----- Provided material -----
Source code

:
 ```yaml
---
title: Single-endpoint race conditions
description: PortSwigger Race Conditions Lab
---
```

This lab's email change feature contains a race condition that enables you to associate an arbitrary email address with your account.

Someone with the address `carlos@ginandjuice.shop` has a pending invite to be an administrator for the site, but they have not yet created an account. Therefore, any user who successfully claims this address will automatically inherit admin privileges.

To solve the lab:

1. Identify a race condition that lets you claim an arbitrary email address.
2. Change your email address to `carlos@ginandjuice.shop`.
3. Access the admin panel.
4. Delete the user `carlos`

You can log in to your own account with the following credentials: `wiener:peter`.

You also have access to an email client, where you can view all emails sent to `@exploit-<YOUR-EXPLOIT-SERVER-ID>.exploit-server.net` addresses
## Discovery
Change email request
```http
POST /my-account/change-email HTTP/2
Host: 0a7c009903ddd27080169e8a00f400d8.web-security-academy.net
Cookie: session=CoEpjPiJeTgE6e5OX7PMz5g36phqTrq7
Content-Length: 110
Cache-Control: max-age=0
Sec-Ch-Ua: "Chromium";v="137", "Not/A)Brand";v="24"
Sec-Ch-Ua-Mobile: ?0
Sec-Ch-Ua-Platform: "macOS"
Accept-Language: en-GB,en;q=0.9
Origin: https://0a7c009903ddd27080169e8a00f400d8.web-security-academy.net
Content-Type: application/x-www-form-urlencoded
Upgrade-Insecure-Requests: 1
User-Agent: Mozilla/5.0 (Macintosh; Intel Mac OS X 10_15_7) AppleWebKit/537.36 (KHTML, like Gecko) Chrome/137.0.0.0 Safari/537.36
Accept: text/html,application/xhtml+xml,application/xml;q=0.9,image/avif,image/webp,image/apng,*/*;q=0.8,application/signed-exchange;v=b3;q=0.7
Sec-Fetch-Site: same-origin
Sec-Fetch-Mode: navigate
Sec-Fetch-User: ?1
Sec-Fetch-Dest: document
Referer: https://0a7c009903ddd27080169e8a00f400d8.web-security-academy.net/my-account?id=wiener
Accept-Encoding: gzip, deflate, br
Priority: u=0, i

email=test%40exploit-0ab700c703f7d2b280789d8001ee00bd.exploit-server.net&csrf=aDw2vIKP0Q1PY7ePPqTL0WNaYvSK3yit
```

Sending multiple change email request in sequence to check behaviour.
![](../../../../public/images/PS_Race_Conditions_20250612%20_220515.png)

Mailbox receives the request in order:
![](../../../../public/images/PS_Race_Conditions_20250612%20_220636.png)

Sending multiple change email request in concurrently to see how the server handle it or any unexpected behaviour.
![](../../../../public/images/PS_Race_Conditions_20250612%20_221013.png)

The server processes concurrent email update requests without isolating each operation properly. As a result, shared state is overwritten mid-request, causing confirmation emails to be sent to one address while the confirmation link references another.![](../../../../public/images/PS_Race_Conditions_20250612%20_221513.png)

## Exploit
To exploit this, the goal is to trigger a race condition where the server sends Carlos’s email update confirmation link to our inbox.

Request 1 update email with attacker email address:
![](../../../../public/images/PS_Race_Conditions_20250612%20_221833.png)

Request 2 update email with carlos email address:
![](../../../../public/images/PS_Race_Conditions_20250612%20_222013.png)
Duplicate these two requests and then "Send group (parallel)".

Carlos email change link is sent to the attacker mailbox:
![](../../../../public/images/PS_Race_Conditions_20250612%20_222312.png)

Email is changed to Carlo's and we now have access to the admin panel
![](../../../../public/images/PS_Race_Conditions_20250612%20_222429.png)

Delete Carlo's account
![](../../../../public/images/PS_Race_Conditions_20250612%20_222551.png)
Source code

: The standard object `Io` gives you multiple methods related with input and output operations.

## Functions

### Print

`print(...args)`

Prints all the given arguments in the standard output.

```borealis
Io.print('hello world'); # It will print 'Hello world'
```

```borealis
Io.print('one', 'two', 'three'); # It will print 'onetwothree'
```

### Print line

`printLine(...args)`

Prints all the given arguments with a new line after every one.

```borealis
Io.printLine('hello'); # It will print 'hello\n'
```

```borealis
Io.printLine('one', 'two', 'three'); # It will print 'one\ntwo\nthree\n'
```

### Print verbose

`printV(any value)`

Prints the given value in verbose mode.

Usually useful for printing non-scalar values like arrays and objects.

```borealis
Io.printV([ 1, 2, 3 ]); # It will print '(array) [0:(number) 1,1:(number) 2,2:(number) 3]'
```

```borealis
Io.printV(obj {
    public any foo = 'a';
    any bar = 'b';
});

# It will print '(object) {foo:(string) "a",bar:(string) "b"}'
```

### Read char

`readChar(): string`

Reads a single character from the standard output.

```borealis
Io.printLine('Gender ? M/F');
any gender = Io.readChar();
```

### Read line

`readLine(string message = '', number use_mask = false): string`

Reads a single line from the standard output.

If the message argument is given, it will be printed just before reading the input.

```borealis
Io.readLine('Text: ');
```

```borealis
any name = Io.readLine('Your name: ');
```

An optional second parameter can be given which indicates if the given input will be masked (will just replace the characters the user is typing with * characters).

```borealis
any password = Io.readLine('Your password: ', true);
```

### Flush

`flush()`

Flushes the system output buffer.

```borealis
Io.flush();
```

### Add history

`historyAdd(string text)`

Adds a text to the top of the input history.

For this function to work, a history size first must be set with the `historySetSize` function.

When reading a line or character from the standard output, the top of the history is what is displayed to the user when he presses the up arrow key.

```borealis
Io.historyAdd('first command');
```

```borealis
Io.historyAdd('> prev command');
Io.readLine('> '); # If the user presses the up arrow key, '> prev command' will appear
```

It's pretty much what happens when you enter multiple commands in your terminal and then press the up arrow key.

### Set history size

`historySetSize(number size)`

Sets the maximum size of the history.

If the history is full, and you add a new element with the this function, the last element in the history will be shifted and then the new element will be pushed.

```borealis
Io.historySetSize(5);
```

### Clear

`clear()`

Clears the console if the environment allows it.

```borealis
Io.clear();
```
-----
#### What the task requires:
Could you return all of the entries exactly as they stand?

#### Result for this exercise:
Source code

:
 ```yaml
---
title: Single-endpoint race conditions
description: PortSwigger Race Conditions Lab
---
```

This lab's email change feature contains a race condition that enables you to associate an arbitrary email address with your account.

Someone with the address `carlos@ginandjuice.shop` has a pending invite to be an administrator for the site, but they have not yet created an account. Therefore, any user who successfully claims this address will automatically inherit admin privileges.

To solve the lab:

1. Identify a race condition that lets you claim an arbitrary email address.
2. Change your email address to `carlos@ginandjuice.shop`.
3. Access the admin panel.
4. Delete the user `carlos`

You can log in to your own account with the following credentials: `wiener:peter`.

You also have access to an email client, where you can view all emails sent to `@exploit-<YOUR-EXPLOIT-SERVER-ID>.exploit-server.net` addresses
## Discovery
Change email request
```http
POST /my-account/change-email HTTP/2
Host: 0a7c009903ddd27080169e8a00f400d8.web-security-academy.net
Cookie: session=CoEpjPiJeTgE6e5OX7PMz5g36phqTrq7
Content-Length: 110
Cache-Control: max-age=0
Sec-Ch-Ua: "Chromium";v="137", "Not/A)Brand";v="24"
Sec-Ch-Ua-Mobile: ?0
Sec-Ch-Ua-Platform: "macOS"
Accept-Language: en-GB,en;q=0.9
Origin: https://0a7c009903ddd27080169e8a00f400d8.web-security-academy.net
Content-Type: application/x-www-form-urlencoded
Upgrade-Insecure-Requests: 1
User-Agent: Mozilla/5.0 (Macintosh; Intel Mac OS X 10_15_7) AppleWebKit/537.36 (KHTML, like Gecko) Chrome/137.0.0.0 Safari/537.36
Accept: text/html,application/xhtml+xml,application/xml;q=0.9,image/avif,image/webp,image/apng,*/*;q=0.8,application/signed-exchange;v=b3;q=0.7
Sec-Fetch-Site: same-origin
Sec-Fetch-Mode: navigate
Sec-Fetch-User: ?1
Sec-Fetch-Dest: document
Referer: https://0a7c009903ddd27080169e8a00f400d8.web-security-academy.net/my-account?id=wiener
Accept-Encoding: gzip, deflate, br
Priority: u=0, i

email=test%40exploit-0ab700c703f7d2b280789d8001ee00bd.exploit-server.net&csrf=aDw2vIKP0Q1PY7ePPqTL0WNaYvSK3yit
```

Sending multiple change email request in sequence to check behaviour.
![](../../../../public/images/PS_Race_Conditions_20250612%20_220515.png)

Mailbox receives the request in order:
![](../../../../public/images/PS_Race_Conditions_20250612%20_220636.png)

Sending multiple change email request in concurrently to see how the server handle it or any unexpected behaviour.
![](../../../../public/images/PS_Race_Conditions_20250612%20_221013.png)

The server processes concurrent email update requests without isolating each operation properly. As a result, shared state is overwritten mid-request, causing confirmation emails to be sent to one address while the confirmation link references another.![](../../../../public/images/PS_Race_Conditions_20250612%20_221513.png)

## Exploit
To exploit this, the goal is to trigger a race condition where the server sends Carlos’s email update confirmation link to our inbox.

Request 1 update email with attacker email address:
![](../../../../public/images/PS_Race_Conditions_20250612%20_221833.png)

Request 2 update email with carlos email address:
![](../../../../public/images/PS_Race_Conditions_20250612%20_222013.png)
Duplicate these two requests and then "Send group (parallel)".

Carlos email change link is sent to the attacker mailbox:
![](../../../../public/images/PS_Race_Conditions_20250612%20_222312.png)

Email is changed to Carlo's and we now have access to the admin panel
![](../../../../public/images/PS_Race_Conditions_20250612%20_222429.png)

Delete Carlo's account
![](../../../../public/images/PS_Race_Conditions_20250612%20_222551.png)
Source code

: The standard object `Io` gives you multiple methods related with input and output operations.

## Functions

### Print

`print(...args)`

Prints all the given arguments in the standard output.

```borealis
Io.print('hello world'); # It will print 'Hello world'
```

```borealis
Io.print('one', 'two', 'three'); # It will print 'onetwothree'
```

### Print line

`printLine(...args)`

Prints all the given arguments with a new line after every one.

```borealis
Io.printLine('hello'); # It will print 'hello\n'
```

```borealis
Io.printLine('one', 'two', 'three'); # It will print 'one\ntwo\nthree\n'
```

### Print verbose

`printV(any value)`

Prints the given value in verbose mode.

Usually useful for printing non-scalar values like arrays and objects.

```borealis
Io.printV([ 1, 2, 3 ]); # It will print '(array) [0:(number) 1,1:(number) 2,2:(number) 3]'
```

```borealis
Io.printV(obj {
    public any foo = 'a';
    any bar = 'b';
});

# It will print '(object) {foo:(string) "a",bar:(string) "b"}'
```

### Read char

`readChar(): string`

Reads a single character from the standard output.

```borealis
Io.printLine('Gender ? M/F');
any gender = Io.readChar();
```

### Read line

`readLine(string message = '', number use_mask = false): string`

Reads a single line from the standard output.

If the message argument is given, it will be printed just before reading the input.

```borealis
Io.readLine('Text: ');
```

```borealis
any name = Io.readLine('Your name: ');
```

An optional second parameter can be given which indicates if the given input will be masked (will just replace the characters the user is typing with * characters).

```borealis
any password = Io.readLine('Your password: ', true);
```

### Flush

`flush()`

Flushes the system output buffer.

```borealis
Io.flush();
```

### Add history

`historyAdd(string text)`

Adds a text to the top of the input history.

For this function to work, a history size first must be set with the `historySetSize` function.

When reading a line or character from the standard output, the top of the history is what is displayed to the user when he presses the up arrow key.

```borealis
Io.historyAdd('first command');
```

```borealis
Io.historyAdd('> prev command');
Io.readLine('> '); # If the user presses the up arrow key, '> prev command' will appear
```

It's pretty much what happens when you enter multiple commands in your terminal and then press the up arrow key.

### Set history size

`historySetSize(number size)`

Sets the maximum size of the history.

If the history is full, and you add a new element with the this function, the last element in the history will be shifted and then the new element will be pushed.

```borealis
Io.historySetSize(5);
```

### Clear

`clear()`

Clears the console if the environment allows it.

```borealis
Io.clear();
```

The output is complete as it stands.